Jesuit priest and theologian Richard Rohr is more telling:
It seems to me that it is a minority that ever gets the true and full Gospel…Most of us just keep worshipping Jesus and arguing over our certainty of the right way to do it. The amazing thing is that Jesus never once says, “Worship me!” whereas he frequently says, “Follow me.”
Christianity is a lifestyle – a way of being in the world that is simple, non-violent, shared and loving. However we have made it into an established religion and avoided the lifestyle change itself. One could be warlike, greedy, racist, selfish, and vain throughout most of Christian history, and still believe that Jesus is one’s personal Lord and Savior or continue to receive the sacraments in good standing. The world has no time for such silliness anymore. The suffering on earth is too great.
Questions are both unsettling, and comforting. They stir us to examine our failures to attend to the chaos in the lives of others. And they affirm God’s engagement with us when the chaos swamps our own lives. Job, Mark and the rest of scripture tell us there are a great many questions, many ultimate questions. Questions about life, about death. Many of those we will not know the answers this side of eternity.
And it does not stop there. The message is not simply that we have to live with questions. God does not leave us alone, God engages with us. Like the disciples in the boat, Christ is with us to reassure us, support us, encourage us, heal us, prompt us, and save us. Christ accomplishes this for us through the Holy Spirit, living and working in in us, and in this church, and call God’s churches, and all God’s world. This is illustrated in communion; for as we break bread and share it together, as we share the cup together, Christ is present with us through the Holy Spirit, turning the table into a celebration meal of living presence. God’s questions to Job, Jesus in the boat, forcefully tell us we are not alone.

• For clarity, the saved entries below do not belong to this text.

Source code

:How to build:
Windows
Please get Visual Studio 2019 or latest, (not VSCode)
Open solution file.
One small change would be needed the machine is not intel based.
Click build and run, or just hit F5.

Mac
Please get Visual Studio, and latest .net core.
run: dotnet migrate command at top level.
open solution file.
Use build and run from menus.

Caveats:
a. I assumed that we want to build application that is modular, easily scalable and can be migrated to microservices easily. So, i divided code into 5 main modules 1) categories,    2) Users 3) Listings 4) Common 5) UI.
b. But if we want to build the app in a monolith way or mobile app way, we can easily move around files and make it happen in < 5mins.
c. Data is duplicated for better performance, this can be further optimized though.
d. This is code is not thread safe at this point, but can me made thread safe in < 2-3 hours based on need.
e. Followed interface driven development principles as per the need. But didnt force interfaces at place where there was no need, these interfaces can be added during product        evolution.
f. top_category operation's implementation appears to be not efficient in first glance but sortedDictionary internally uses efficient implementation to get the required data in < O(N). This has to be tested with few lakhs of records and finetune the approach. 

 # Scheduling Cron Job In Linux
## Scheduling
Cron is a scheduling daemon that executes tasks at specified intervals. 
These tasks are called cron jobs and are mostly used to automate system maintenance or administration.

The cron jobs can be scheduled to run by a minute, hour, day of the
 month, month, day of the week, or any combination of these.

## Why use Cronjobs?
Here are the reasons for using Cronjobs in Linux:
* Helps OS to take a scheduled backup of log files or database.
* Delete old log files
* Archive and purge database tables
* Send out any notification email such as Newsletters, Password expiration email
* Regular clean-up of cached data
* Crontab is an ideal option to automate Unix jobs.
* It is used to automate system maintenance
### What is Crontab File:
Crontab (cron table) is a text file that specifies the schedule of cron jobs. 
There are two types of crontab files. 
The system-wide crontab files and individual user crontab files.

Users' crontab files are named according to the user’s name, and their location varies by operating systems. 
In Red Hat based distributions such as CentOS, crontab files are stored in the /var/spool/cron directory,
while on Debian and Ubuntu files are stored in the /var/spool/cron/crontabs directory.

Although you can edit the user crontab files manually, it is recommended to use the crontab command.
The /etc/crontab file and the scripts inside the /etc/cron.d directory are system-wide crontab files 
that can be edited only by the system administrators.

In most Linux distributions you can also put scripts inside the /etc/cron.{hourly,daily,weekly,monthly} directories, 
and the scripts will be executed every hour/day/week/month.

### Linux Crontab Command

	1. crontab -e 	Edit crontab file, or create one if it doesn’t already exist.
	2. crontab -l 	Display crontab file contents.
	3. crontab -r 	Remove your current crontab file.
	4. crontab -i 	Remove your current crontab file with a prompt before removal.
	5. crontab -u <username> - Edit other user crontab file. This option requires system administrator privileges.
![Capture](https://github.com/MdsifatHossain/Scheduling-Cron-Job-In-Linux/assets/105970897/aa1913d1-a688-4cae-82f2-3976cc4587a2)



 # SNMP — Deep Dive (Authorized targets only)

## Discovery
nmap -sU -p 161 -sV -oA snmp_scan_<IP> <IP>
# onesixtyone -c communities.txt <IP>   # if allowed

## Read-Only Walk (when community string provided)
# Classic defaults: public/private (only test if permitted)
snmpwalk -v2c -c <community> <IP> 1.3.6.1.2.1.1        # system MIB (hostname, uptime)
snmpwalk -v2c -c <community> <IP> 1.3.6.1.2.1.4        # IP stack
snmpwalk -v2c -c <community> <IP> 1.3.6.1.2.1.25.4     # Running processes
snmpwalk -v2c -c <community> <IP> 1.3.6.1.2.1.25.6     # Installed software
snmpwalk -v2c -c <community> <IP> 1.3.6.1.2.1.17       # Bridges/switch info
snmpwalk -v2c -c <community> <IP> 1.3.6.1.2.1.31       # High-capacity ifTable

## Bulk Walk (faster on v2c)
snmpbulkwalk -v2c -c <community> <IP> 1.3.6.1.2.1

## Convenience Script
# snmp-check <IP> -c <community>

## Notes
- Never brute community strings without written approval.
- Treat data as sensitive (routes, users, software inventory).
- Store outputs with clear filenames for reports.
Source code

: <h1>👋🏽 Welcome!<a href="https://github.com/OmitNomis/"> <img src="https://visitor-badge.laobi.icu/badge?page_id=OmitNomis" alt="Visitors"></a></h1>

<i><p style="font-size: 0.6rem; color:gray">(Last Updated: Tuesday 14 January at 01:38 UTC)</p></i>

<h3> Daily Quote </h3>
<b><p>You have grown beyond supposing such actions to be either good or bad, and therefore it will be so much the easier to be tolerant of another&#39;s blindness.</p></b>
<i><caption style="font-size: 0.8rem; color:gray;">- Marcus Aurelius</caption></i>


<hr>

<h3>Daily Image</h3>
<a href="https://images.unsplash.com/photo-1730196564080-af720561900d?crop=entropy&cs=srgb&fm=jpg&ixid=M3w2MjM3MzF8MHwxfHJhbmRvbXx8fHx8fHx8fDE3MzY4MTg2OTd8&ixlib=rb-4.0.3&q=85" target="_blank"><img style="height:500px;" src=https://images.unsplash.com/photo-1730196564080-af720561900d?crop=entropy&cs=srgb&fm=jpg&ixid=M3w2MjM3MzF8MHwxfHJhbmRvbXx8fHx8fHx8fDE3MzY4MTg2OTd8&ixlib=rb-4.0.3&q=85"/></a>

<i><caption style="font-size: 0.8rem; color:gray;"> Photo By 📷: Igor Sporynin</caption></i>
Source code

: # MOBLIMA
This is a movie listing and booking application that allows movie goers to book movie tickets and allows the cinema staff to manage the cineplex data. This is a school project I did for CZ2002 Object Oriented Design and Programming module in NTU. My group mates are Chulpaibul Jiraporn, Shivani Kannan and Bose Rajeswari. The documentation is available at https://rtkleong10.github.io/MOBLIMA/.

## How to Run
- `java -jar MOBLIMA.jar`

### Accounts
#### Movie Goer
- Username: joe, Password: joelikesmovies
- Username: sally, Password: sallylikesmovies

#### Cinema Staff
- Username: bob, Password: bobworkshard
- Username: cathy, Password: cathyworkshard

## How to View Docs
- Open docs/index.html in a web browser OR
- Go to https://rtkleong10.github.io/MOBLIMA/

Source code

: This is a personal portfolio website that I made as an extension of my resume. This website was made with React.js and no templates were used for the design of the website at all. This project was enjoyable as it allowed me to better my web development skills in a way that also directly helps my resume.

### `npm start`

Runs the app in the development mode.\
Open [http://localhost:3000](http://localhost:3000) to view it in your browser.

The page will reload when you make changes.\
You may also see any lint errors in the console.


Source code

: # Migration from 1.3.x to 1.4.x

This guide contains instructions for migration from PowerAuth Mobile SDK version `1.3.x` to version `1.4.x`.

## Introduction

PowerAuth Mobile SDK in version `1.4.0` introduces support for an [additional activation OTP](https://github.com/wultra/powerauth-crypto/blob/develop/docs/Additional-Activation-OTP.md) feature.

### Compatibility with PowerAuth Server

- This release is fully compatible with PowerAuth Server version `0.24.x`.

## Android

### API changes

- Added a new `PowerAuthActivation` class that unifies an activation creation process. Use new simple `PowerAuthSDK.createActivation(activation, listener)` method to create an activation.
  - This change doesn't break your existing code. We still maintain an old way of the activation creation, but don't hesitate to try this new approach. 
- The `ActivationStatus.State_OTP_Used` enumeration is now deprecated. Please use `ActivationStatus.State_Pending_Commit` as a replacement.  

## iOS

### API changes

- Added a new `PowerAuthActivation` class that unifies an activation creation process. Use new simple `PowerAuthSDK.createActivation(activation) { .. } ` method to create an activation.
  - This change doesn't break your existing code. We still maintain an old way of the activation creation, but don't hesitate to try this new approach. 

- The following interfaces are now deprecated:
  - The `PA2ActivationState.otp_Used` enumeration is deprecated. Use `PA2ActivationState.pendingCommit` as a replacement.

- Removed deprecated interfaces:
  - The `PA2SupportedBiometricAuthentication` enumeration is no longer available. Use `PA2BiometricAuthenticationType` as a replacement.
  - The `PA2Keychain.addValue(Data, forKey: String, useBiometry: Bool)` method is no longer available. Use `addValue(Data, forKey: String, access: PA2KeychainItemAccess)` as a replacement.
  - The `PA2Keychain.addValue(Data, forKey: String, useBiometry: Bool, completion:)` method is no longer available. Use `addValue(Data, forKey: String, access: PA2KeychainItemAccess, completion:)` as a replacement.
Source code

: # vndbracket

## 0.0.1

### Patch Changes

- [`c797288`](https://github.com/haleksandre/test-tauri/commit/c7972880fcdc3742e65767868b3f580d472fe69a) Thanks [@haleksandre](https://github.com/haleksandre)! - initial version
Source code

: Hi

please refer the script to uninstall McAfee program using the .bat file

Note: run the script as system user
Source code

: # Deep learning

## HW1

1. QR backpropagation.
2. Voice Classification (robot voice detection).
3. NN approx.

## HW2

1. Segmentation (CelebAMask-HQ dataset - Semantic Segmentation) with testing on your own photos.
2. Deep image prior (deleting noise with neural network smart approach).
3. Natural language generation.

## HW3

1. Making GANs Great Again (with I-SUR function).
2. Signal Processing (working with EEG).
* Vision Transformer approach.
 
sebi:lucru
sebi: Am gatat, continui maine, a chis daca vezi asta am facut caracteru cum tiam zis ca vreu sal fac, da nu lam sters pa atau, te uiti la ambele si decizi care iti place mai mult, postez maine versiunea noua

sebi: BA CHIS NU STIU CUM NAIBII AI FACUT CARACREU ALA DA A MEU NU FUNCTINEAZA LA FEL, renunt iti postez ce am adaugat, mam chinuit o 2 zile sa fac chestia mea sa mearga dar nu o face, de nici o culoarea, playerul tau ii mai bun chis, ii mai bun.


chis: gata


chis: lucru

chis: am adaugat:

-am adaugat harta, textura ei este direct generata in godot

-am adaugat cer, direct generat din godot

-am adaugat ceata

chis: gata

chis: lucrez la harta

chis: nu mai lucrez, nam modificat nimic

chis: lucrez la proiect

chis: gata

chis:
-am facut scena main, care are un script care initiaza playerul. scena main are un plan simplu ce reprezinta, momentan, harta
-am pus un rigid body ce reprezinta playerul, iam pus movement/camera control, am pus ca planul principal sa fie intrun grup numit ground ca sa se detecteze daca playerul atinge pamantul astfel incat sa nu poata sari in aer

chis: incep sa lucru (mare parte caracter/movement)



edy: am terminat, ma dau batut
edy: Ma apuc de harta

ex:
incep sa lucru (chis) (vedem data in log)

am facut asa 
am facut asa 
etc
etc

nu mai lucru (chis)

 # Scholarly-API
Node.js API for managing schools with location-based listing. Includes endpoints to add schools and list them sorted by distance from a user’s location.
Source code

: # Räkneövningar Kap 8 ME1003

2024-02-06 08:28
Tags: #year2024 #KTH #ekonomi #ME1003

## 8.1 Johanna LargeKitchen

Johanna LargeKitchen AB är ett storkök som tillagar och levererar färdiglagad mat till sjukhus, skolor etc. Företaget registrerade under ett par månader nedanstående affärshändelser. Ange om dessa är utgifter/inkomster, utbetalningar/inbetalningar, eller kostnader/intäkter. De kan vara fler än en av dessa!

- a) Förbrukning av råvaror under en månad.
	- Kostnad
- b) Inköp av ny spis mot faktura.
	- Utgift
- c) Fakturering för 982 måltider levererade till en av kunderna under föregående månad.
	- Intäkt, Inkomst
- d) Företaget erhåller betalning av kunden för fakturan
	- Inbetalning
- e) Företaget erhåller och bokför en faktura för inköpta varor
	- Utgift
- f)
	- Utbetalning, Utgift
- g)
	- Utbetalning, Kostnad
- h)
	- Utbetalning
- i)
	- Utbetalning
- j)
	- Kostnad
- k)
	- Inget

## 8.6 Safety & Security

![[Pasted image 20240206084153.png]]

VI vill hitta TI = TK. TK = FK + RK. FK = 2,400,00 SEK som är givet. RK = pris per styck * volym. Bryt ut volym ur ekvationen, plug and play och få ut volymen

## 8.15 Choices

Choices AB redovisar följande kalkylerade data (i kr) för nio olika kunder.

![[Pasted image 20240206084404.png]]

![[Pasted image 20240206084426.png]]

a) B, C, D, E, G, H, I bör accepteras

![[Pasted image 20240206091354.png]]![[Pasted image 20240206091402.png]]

When the chaos abounds, in our lives, or those for whom we are called to engage, the words of William Ernest Henley’s Invictus comfort and call us to our task:
Out of the night that covers me
Black as the pit from pole to pole
I thank whatever gods may be
For my unconquerable soul
In the fell clutch of circumstance
I have not winced nor cried aloud
Under the bludgeoning of chance
My head is bloody but unbowed
Beyond this place of wrath and tears
Looms but the horror of shade
And yet the menace of the years
Finds and shall find me unafraid
It matters not how strait the gate
How charged with punishments the scroll
I am the master of my fate
I am the captain of my soul.
In essence there are many ultimate questions in life that we can never know the answers. But we are not alone because Christ is with us through the Holy Spirit. Indeed, Christ enters into our questions alongside us. And that alone, allows us to walk on in faith. South American theologian, Leonardo Boff, said it this way: “God does not answer our questions, but in Jesus, God enters into the very heart of our questions.” God does not answer our questions, but in Jesus, God is in the very heart of every question we ask.